The Federal Trade Commission staff recently issued a report detailing the number of "potential pay-for-delay settlements" that took place in fiscal year 2013. The FTC is a staunch opponent of so-called "pay-for-delay"—also known as "reverse payment"—settlements.

According to the Commission report, "pharmaceutical companies filed 145 agreements constituting final resolutions of patent disputes between brand and generic pharmaceutical manufacturers" during the period studied. Of those, 29 settlements "potentially involve pay for delay because they contain both compensation from a brand manufacturer to a generic manufacturer and a restriction on the generic manufacturer's ability to market its product in competition with the branded product."

As we have discussed previously, there is some disagreement among the courts about what kind of "compensation from a brand manufacturer" can trigger potential antitrust liability—i.e., whether it must take the form of cash. The FTC report notes that of the 29 "potential pay-for-delay agreements" in 2013, the compensation in 14 of them took the form of cash, while 11 included a "side business deal between the brand and generic manufacturer." In another four of the settlements, the brand manufacturer promised not to market, for a certain period of time, an authorized generic product that would compete with the generic manufacturer's product. (Examples of court cases involving these sorts of non-cash arrangements were discussed in a previous post. For instance, the Lamictal and Nexium litigations concern settlements whereby the brand manufacturer allegedly agreed to delay the introduction of an authorized generic. The Lipitor, Loestrin, and Niaspan cases involve "side business deals" including the settlement of separate lawsuits, grants of licensing rights, and co-promotion agreements.)

The FTC report also compares the number of potential pay-for-delay agreements to previous years going back to 2004. 2013's 29 potential pay-for delay agreements is a decrease from the record high of 40 in fiscal year 2012, and similar to numbers from 2010 and 2011 (31 and 28, respectively).
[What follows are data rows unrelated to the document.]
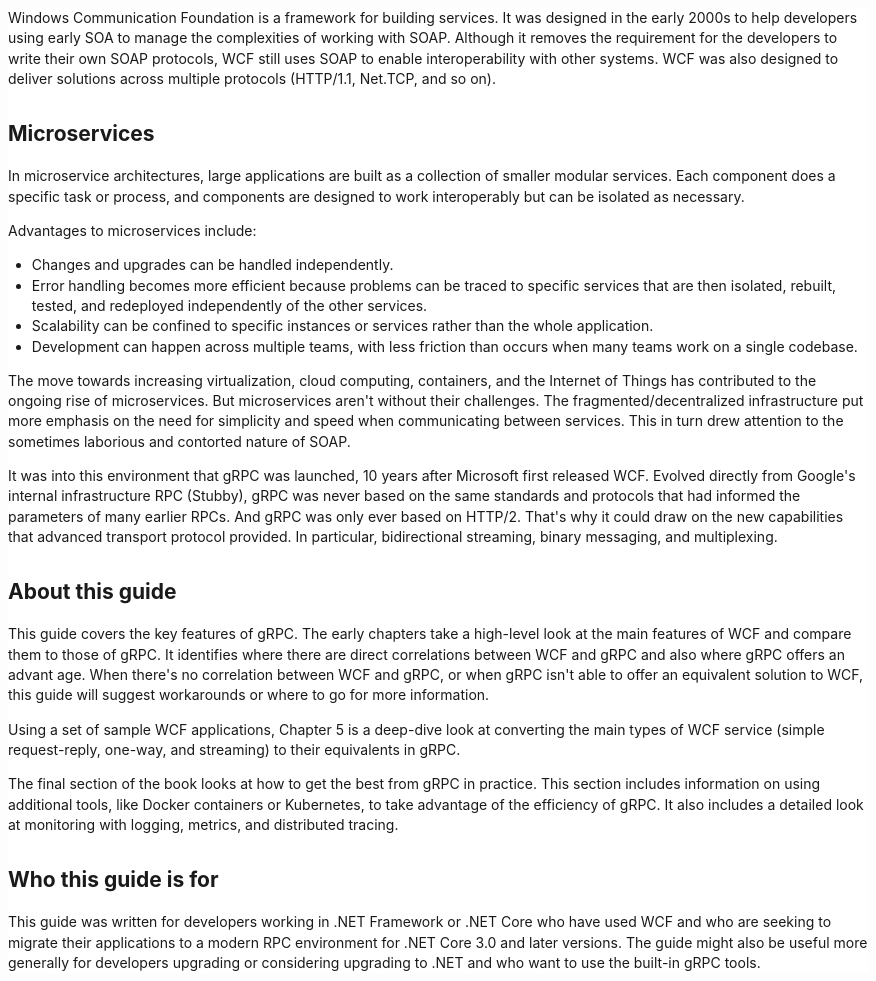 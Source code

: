 Windows Communication Foundation is a framework for building services. It was designed in the early 2000s to help developers using early SOA to manage the complexities of working with SOAP. Although it removes the requirement for the developers to write their own SOAP protocols, WCF still uses SOAP to enable interoperability with other systems. WCF was also designed to deliver solutions across multiple protocols (HTTP/1.1, Net.TCP, and so on).

## Microservices

In microservice architectures, large applications are built as a collection of smaller modular services. Each component does a specific task or process, and components are designed to work interoperably but can be isolated as necessary.

Advantages to microservices include:

- Changes and upgrades can be handled independently.
- Error handling becomes more efficient because problems can be traced to specific services that are then isolated, rebuilt, tested, and redeployed independently of the other services.
- Scalability can be confined to specific instances or services rather than the whole application.
- Development can happen across multiple teams, with less friction than occurs when many teams work on a single codebase.

The move towards increasing virtualization, cloud computing, containers, and the Internet of Things has contributed to the ongoing rise of microservices. But microservices aren't without their challenges. The fragmented/decentralized infrastructure put more emphasis on the need for simplicity and speed when communicating between services. This in turn drew attention to the sometimes laborious and contorted nature of SOAP.

It was into this environment that gRPC was launched, 10 years after Microsoft first released WCF. Evolved directly from Google's internal infrastructure RPC (Stubby), gRPC was never based on the same standards and protocols that had informed the parameters of many earlier RPCs. And gRPC was only ever based on HTTP/2. That's why it could draw on the new capabilities that advanced transport protocol provided. In particular, bidirectional streaming, binary messaging, and multiplexing.

## About this guide

This guide covers the key features of gRPC. The early chapters take a high-level look at the main features of WCF and compare them to those of gRPC. It identifies where there are direct correlations between WCF and gRPC and also where gRPC offers an advant age. When there's no correlation between WCF and gRPC, or when gRPC isn't able to offer an equivalent solution to WCF, this guide will suggest workarounds or where to go for more information.

Using a set of sample WCF applications, Chapter 5 is a deep-dive look at converting the main types of WCF service (simple request-reply, one-way, and streaming) to their equivalents in gRPC.

The final section of the book looks at how to get the best from gRPC in practice. This section includes information on using additional tools, like Docker containers or Kubernetes, to take advantage of the efficiency of gRPC. It also includes a detailed look at monitoring with logging, metrics, and distributed tracing.

## Who this guide is for

This guide was written for developers working in .NET Framework or .NET Core who have used WCF and who are seeking to migrate their applications to a modern RPC environment for .NET Core 3.0 and later versions. The guide might also be useful more generally for developers upgrading or considering upgrading to .NET and who want to use the built-in gRPC tools.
The FTC notes that because the Supreme Court's Actavis decision was released nearly three quarters of the way into FY 2013, it is too soon to draw meaningful conclusions about the effect of that decision. Indeed, it is difficult to predict with confidence how Actavis will shape outcomes in patent litigation between brand and generic manufacturers. Although Actavis clarified that reverse payments can form the basis of antitrust liability, it left a great deal of discretion to the lower courts to shape the contours of the doctrine. And as parties have attempted to design settlements that do not run afoul of the antitrust laws, they have gotten conflicting guidance from the district courts about how to do so. Until there is more appellate law on the question, parties may be loath to enter settlements that could be viewed as constituting reverse payments.

At the same time, however, some litigants may feel that the Actavis decision and subsequent lower court outcomes provide enough of a framework to permit them to design compliant settlement agreements that achieve their commercial goals. Indeed, the first post-Actavis jury verdict handed a win to reverse-payment defendants on the basis of the jury's answers to the court's questions regarding causation in that case (although the jury also concluded that that an exclusive license and manufacturing and distribution agreements qualified as a "large and unjustified payment" to the alleged infringer). More pro-defendant outcomes like that one could embolden settling parties while giving pause to potential plaintiffs in the future.